By Andru McCracken

RMG File Photo 2019

While it has been a devastating year for the Chinook salmon because of a massive rockfall that blocked the Fraser River near Big Bar, the Kokanee of Kinbasket Reservoir and particularly those that spawn in Camp Creek are doing alright although the final numbers are not yet in.

BC Hydro and the Ministry of Forests, Lands and Natural Resources have been keeping track of the Kokanee since 1998.

For many years Curtis Culp of Dunster did the work, but in 2016 Gene Blackman of Tete Jaune Cache took over.

The work is part of the Columbia River Water Use Plan project, according to Jen Walker-Larsen, Stakeholder Engagement Advisor for BC Hydro. The counts help monitor reservoir productivity.

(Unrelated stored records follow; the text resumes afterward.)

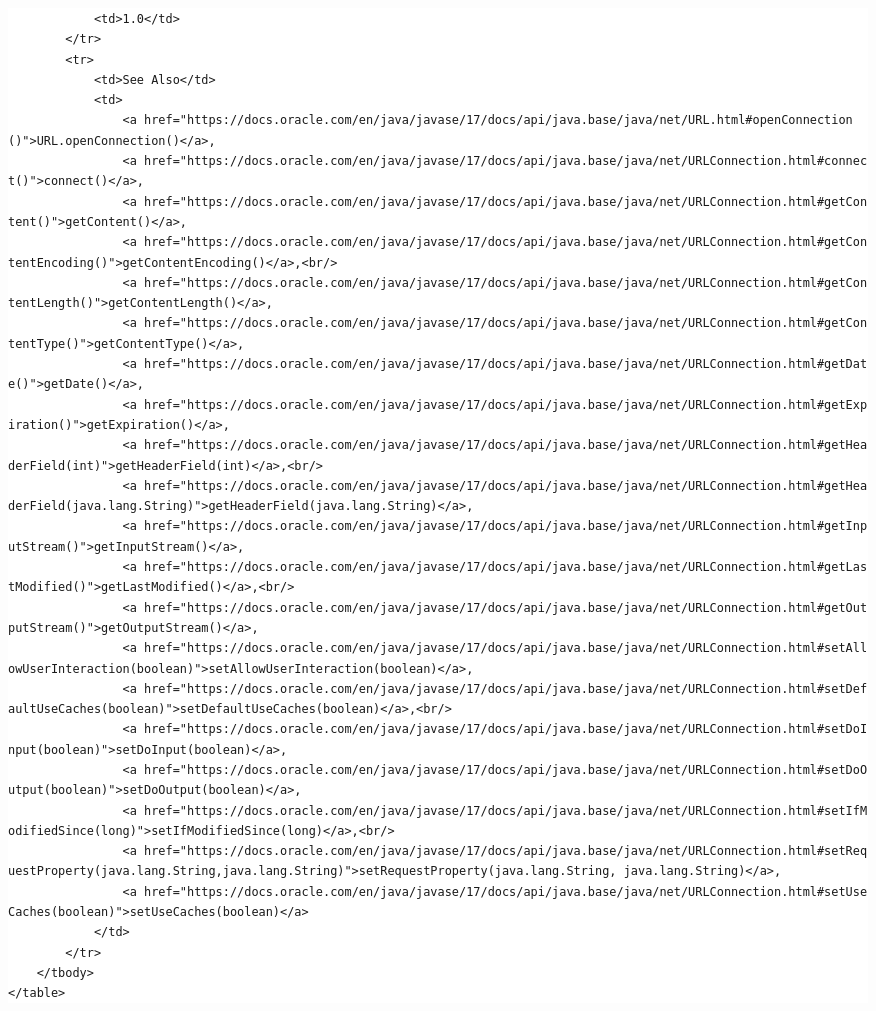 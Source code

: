                 <td>1.0</td>
            </tr>
            <tr>
                <td>See Also</td>
                <td>
                    <a href="https://docs.oracle.com/en/java/javase/17/docs/api/java.base/java/net/URL.html#openConnection()">URL.openConnection()</a>,
                    <a href="https://docs.oracle.com/en/java/javase/17/docs/api/java.base/java/net/URLConnection.html#connect()">connect()</a>,
                    <a href="https://docs.oracle.com/en/java/javase/17/docs/api/java.base/java/net/URLConnection.html#getContent()">getContent()</a>,
                    <a href="https://docs.oracle.com/en/java/javase/17/docs/api/java.base/java/net/URLConnection.html#getContentEncoding()">getContentEncoding()</a>,<br/>
                    <a href="https://docs.oracle.com/en/java/javase/17/docs/api/java.base/java/net/URLConnection.html#getContentLength()">getContentLength()</a>,
                    <a href="https://docs.oracle.com/en/java/javase/17/docs/api/java.base/java/net/URLConnection.html#getContentType()">getContentType()</a>,
                    <a href="https://docs.oracle.com/en/java/javase/17/docs/api/java.base/java/net/URLConnection.html#getDate()">getDate()</a>,
                    <a href="https://docs.oracle.com/en/java/javase/17/docs/api/java.base/java/net/URLConnection.html#getExpiration()">getExpiration()</a>,
                    <a href="https://docs.oracle.com/en/java/javase/17/docs/api/java.base/java/net/URLConnection.html#getHeaderField(int)">getHeaderField(int)</a>,<br/>
                    <a href="https://docs.oracle.com/en/java/javase/17/docs/api/java.base/java/net/URLConnection.html#getHeaderField(java.lang.String)">getHeaderField(java.lang.String)</a>,
                    <a href="https://docs.oracle.com/en/java/javase/17/docs/api/java.base/java/net/URLConnection.html#getInputStream()">getInputStream()</a>,
                    <a href="https://docs.oracle.com/en/java/javase/17/docs/api/java.base/java/net/URLConnection.html#getLastModified()">getLastModified()</a>,<br/>
                    <a href="https://docs.oracle.com/en/java/javase/17/docs/api/java.base/java/net/URLConnection.html#getOutputStream()">getOutputStream()</a>,
                    <a href="https://docs.oracle.com/en/java/javase/17/docs/api/java.base/java/net/URLConnection.html#setAllowUserInteraction(boolean)">setAllowUserInteraction(boolean)</a>,
                    <a href="https://docs.oracle.com/en/java/javase/17/docs/api/java.base/java/net/URLConnection.html#setDefaultUseCaches(boolean)">setDefaultUseCaches(boolean)</a>,<br/>
                    <a href="https://docs.oracle.com/en/java/javase/17/docs/api/java.base/java/net/URLConnection.html#setDoInput(boolean)">setDoInput(boolean)</a>,
                    <a href="https://docs.oracle.com/en/java/javase/17/docs/api/java.base/java/net/URLConnection.html#setDoOutput(boolean)">setDoOutput(boolean)</a>,
                    <a href="https://docs.oracle.com/en/java/javase/17/docs/api/java.base/java/net/URLConnection.html#setIfModifiedSince(long)">setIfModifiedSince(long)</a>,<br/>
                    <a href="https://docs.oracle.com/en/java/javase/17/docs/api/java.base/java/net/URLConnection.html#setRequestProperty(java.lang.String,java.lang.String)">setRequestProperty(java.lang.String, java.lang.String)</a>,
                    <a href="https://docs.oracle.com/en/java/javase/17/docs/api/java.base/java/net/URLConnection.html#setUseCaches(boolean)">setUseCaches(boolean)</a>
                </td>
            </tr>
        </tbody>
    </table>
</div>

Because the Kokanee turn bright red during spawning they are easy to see, and make for an efficient aerial survey.

A small number of fish are sampled for length, weight, sex, and age and two small bones called otoliths are extracted from the head and sent to the Provincial Aging Lab operated by the Freshwater Fisheries Society of BC.

“This work provides an annual index that feeds into the overall population assessment and helps us understand what is happening with the Kokanee population,” said Larsen.

Kokanee numbers and sizes can vary quite considerably and often change cyclically.

The number of Kokanee in Camp Creek varies from 5,000 to 25,000 depending on the year and the average size has ranged from about 22cm to 28cm, with a correlation between population and size.